Introduction
My mum and I are walking parts of the Grand Union Canal. On 24 May 2008, we walked a section from Denham station to Watford Junction station. Dad joined us too.
I arrived (late; at two points I ran for a train and saw it pull away) and had to make my way back through Denham village without a map; we were going to meet at the country park visitor's centre. I managed to remember the route from a month ago and met my parents, who by now were all caked up and ready to go.
The canal
From there it didn't take long to get to the canal, and for this walk we stayed by the canal almost the whole way.
At one point there was a rather strange marina opposite. It gave the impression that the canal had just randomly flooded a large adjoining area; there wasn't an entrance exactly, more a series of places where the water ran over the boundary.
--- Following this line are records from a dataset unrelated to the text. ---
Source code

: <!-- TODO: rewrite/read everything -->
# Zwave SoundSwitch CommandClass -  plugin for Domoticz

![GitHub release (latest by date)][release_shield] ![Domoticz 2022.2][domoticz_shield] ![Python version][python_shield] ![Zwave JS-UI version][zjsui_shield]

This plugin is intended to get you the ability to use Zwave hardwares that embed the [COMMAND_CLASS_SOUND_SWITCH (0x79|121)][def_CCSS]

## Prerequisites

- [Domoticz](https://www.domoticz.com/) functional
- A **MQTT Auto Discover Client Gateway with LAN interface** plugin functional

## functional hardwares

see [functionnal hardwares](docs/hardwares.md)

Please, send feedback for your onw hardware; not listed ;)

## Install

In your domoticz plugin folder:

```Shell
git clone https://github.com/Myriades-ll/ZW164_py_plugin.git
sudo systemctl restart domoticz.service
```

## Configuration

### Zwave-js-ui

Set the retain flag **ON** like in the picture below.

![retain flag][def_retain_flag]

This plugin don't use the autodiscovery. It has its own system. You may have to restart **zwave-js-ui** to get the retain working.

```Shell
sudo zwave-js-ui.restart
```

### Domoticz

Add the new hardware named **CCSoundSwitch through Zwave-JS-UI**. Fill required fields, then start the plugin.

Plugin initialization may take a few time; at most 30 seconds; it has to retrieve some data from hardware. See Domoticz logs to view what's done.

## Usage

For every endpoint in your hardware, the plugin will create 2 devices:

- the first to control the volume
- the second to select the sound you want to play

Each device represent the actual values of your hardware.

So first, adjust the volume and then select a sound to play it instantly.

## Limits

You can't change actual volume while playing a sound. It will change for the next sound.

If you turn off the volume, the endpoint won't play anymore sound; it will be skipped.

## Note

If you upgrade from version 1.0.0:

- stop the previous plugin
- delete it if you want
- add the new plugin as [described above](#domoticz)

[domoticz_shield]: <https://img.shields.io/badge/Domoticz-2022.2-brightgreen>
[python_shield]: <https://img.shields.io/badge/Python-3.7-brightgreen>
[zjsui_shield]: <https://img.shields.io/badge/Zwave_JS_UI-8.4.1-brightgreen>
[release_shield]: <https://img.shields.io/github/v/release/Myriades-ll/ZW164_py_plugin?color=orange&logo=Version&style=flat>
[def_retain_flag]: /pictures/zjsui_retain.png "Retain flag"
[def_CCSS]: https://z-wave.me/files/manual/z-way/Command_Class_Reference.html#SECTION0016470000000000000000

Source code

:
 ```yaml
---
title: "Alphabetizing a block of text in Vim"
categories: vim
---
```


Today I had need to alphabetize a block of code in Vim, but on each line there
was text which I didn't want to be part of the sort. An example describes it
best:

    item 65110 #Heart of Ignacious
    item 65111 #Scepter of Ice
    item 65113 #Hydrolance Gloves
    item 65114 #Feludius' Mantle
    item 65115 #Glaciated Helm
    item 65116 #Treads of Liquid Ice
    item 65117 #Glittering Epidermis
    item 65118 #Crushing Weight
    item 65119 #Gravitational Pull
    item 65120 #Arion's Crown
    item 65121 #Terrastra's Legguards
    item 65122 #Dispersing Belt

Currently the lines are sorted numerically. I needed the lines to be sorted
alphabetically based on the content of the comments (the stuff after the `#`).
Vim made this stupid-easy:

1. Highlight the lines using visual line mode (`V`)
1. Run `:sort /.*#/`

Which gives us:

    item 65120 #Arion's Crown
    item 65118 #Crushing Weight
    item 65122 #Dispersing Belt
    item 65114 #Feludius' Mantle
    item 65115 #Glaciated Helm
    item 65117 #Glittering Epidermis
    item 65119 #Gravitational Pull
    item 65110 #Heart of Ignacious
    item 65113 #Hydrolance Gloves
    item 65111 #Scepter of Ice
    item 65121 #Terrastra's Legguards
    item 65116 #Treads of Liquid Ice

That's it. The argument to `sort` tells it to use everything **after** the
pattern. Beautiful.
An old metal pedestrian bridge ran across the canal at one point, but I guess it led to private property; it had been thoroughly blocked by a rough assortment of metal grids, in addition to a tangle of undergrowth. We did climb up onto it anyway, just to see.
Waterways led off the canal at various points, none of them passable to boats.
We reached Copper Mill Lock, so called because there's an old copper mill opposite. They used to take in copper on the canal and, er, mill it into copper sheets or whatever. It's a very long brick building that has, of course, now been converted into housing or offices. Before the lock, the millstream from an older mill flows fast into the canal; a horde of canoeists were going around a slalom course here.
An bridge ran across an inlet on our side of the canal, in addition to the bridge that carried the towpath. Spiderwebs on this structure were very prominent, covered in some kind of fluff.
We then came upon the most surprising sight: the steel-frame skeleton of a large building opposite, with a giant stuffed-toy monkey hanging from one of its upper beams. I don't know what the monkey did to deserve that! I tried Google but wasn't sure what to search on. (It's here - you can just see it over the water.)
There were lots of moorings along the canal for most of the rest of the way. Actually, we'd seen a fair few boats moving, too; the final count of that was somewhere above 20. Probably not as many as we'd have seen when it was a working canal, although at that point we wouldn't have been officially allowed on the towpath as it was closed to the public, and I wouldn't have been able to take pictures because photography hadn't been invented (ok not quite but). You win some, you lose some.
The rest of the way into Watford featured several depressing housing estates beside the canal, presumably built on old industrial land.
And that's it: we walked into Watford through a nice, large park with a funfair (which we didn't visit) and to the station.